[WORK REQUEST]: Leave every image out, and return the rest of the data word for word.

DATA SUPPLIED Block Start

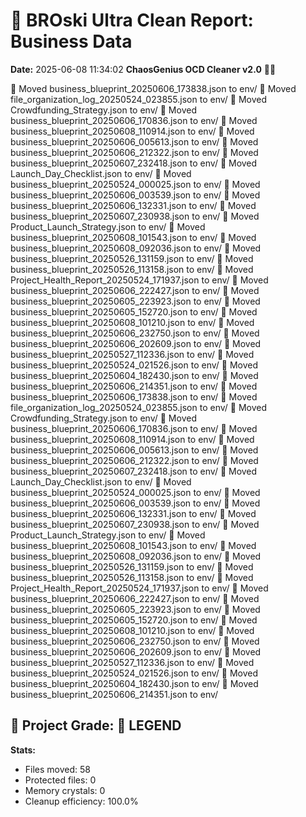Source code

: # 🧹 BROski Ultra Clean Report: Business Data
**Date:** 2025-06-08 11:34:02
**ChaosGenius OCD Cleaner v2.0** 🧠💜

📁 Moved business_blueprint_20250606_173838.json to env/
📁 Moved file_organization_log_20250524_023855.json to env/
📁 Moved Crowdfunding_Strategy.json to env/
📁 Moved business_blueprint_20250606_170836.json to env/
📁 Moved business_blueprint_20250608_110914.json to env/
📁 Moved business_blueprint_20250606_005613.json to env/
📁 Moved business_blueprint_20250606_212322.json to env/
📁 Moved business_blueprint_20250607_232418.json to env/
📁 Moved Launch_Day_Checklist.json to env/
📁 Moved business_blueprint_20250524_000025.json to env/
📁 Moved business_blueprint_20250606_003539.json to env/
📁 Moved business_blueprint_20250606_132331.json to env/
📁 Moved business_blueprint_20250607_230938.json to env/
📁 Moved Product_Launch_Strategy.json to env/
📁 Moved business_blueprint_20250608_101543.json to env/
📁 Moved business_blueprint_20250608_092036.json to env/
📁 Moved business_blueprint_20250526_131159.json to env/
📁 Moved business_blueprint_20250526_113158.json to env/
📁 Moved Project_Health_Report_20250524_171937.json to env/
📁 Moved business_blueprint_20250606_222427.json to env/
📁 Moved business_blueprint_20250605_223923.json to env/
📁 Moved business_blueprint_20250605_152720.json to env/
📁 Moved business_blueprint_20250608_101210.json to env/
📁 Moved business_blueprint_20250606_232750.json to env/
📁 Moved business_blueprint_20250606_202609.json to env/
📁 Moved business_blueprint_20250527_112336.json to env/
📁 Moved business_blueprint_20250524_021526.json to env/
📁 Moved business_blueprint_20250604_182430.json to env/
📁 Moved business_blueprint_20250606_214351.json to env/
📁 Moved business_blueprint_20250606_173838.json to env/
📁 Moved file_organization_log_20250524_023855.json to env/
📁 Moved Crowdfunding_Strategy.json to env/
📁 Moved business_blueprint_20250606_170836.json to env/
📁 Moved business_blueprint_20250608_110914.json to env/
📁 Moved business_blueprint_20250606_005613.json to env/
📁 Moved business_blueprint_20250606_212322.json to env/
📁 Moved business_blueprint_20250607_232418.json to env/
📁 Moved Launch_Day_Checklist.json to env/
📁 Moved business_blueprint_20250524_000025.json to env/
📁 Moved business_blueprint_20250606_003539.json to env/
📁 Moved business_blueprint_20250606_132331.json to env/
📁 Moved business_blueprint_20250607_230938.json to env/
📁 Moved Product_Launch_Strategy.json to env/
📁 Moved business_blueprint_20250608_101543.json to env/
📁 Moved business_blueprint_20250608_092036.json to env/
📁 Moved business_blueprint_20250526_131159.json to env/
📁 Moved business_blueprint_20250526_113158.json to env/
📁 Moved Project_Health_Report_20250524_171937.json to env/
📁 Moved business_blueprint_20250606_222427.json to env/
📁 Moved business_blueprint_20250605_223923.json to env/
📁 Moved business_blueprint_20250605_152720.json to env/
📁 Moved business_blueprint_20250608_101210.json to env/
📁 Moved business_blueprint_20250606_232750.json to env/
📁 Moved business_blueprint_20250606_202609.json to env/
📁 Moved business_blueprint_20250527_112336.json to env/
📁 Moved business_blueprint_20250524_021526.json to env/
📁 Moved business_blueprint_20250604_182430.json to env/
📁 Moved business_blueprint_20250606_214351.json to env/

## 🧠 Project Grade: 💯 LEGEND
**Stats:**
- Files moved: 58
- Protected files: 0
- Memory crystals: 0
- Cleanup efficiency: 100.0%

DATA SUPPLIED Block End

[ANSWER TO THE EXERCISE]:
Source code

: # 🧹 BROski Ultra Clean Report: Business Data
**Date:** 2025-06-08 11:34:02
**ChaosGenius OCD Cleaner v2.0** 🧠💜

📁 Moved business_blueprint_20250606_173838.json to env/
📁 Moved file_organization_log_20250524_023855.json to env/
📁 Moved Crowdfunding_Strategy.json to env/
📁 Moved business_blueprint_20250606_170836.json to env/
📁 Moved business_blueprint_20250608_110914.json to env/
📁 Moved business_blueprint_20250606_005613.json to env/
📁 Moved business_blueprint_20250606_212322.json to env/
📁 Moved business_blueprint_20250607_232418.json to env/
📁 Moved Launch_Day_Checklist.json to env/
📁 Moved business_blueprint_20250524_000025.json to env/
📁 Moved business_blueprint_20250606_003539.json to env/
📁 Moved business_blueprint_20250606_132331.json to env/
📁 Moved business_blueprint_20250607_230938.json to env/
📁 Moved Product_Launch_Strategy.json to env/
📁 Moved business_blueprint_20250608_101543.json to env/
📁 Moved business_blueprint_20250608_092036.json to env/
📁 Moved business_blueprint_20250526_131159.json to env/
📁 Moved business_blueprint_20250526_113158.json to env/
📁 Moved Project_Health_Report_20250524_171937.json to env/
📁 Moved business_blueprint_20250606_222427.json to env/
📁 Moved business_blueprint_20250605_223923.json to env/
📁 Moved business_blueprint_20250605_152720.json to env/
📁 Moved business_blueprint_20250608_101210.json to env/
📁 Moved business_blueprint_20250606_232750.json to env/
📁 Moved business_blueprint_20250606_202609.json to env/
📁 Moved business_blueprint_20250527_112336.json to env/
📁 Moved business_blueprint_20250524_021526.json to env/
📁 Moved business_blueprint_20250604_182430.json to env/
📁 Moved business_blueprint_20250606_214351.json to env/
📁 Moved business_blueprint_20250606_173838.json to env/
📁 Moved file_organization_log_20250524_023855.json to env/
📁 Moved Crowdfunding_Strategy.json to env/
📁 Moved business_blueprint_20250606_170836.json to env/
📁 Moved business_blueprint_20250608_110914.json to env/
📁 Moved business_blueprint_20250606_005613.json to env/
📁 Moved business_blueprint_20250606_212322.json to env/
📁 Moved business_blueprint_20250607_232418.json to env/
📁 Moved Launch_Day_Checklist.json to env/
📁 Moved business_blueprint_20250524_000025.json to env/
📁 Moved business_blueprint_20250606_003539.json to env/
📁 Moved business_blueprint_20250606_132331.json to env/
📁 Moved business_blueprint_20250607_230938.json to env/
📁 Moved Product_Launch_Strategy.json to env/
📁 Moved business_blueprint_20250608_101543.json to env/
📁 Moved business_blueprint_20250608_092036.json to env/
📁 Moved business_blueprint_20250526_131159.json to env/
📁 Moved business_blueprint_20250526_113158.json to env/
📁 Moved Project_Health_Report_20250524_171937.json to env/
📁 Moved business_blueprint_20250606_222427.json to env/
📁 Moved business_blueprint_20250605_223923.json to env/
📁 Moved business_blueprint_20250605_152720.json to env/
📁 Moved business_blueprint_20250608_101210.json to env/
📁 Moved business_blueprint_20250606_232750.json to env/
📁 Moved business_blueprint_20250606_202609.json to env/
📁 Moved business_blueprint_20250527_112336.json to env/
📁 Moved business_blueprint_20250524_021526.json to env/
📁 Moved business_blueprint_20250604_182430.json to env/
📁 Moved business_blueprint_20250606_214351.json to env/

## 🧠 Project Grade: 💯 LEGEND
**Stats:**
- Files moved: 58
- Protected files: 0
- Memory crystals: 0
- Cleanup efficiency: 100.0%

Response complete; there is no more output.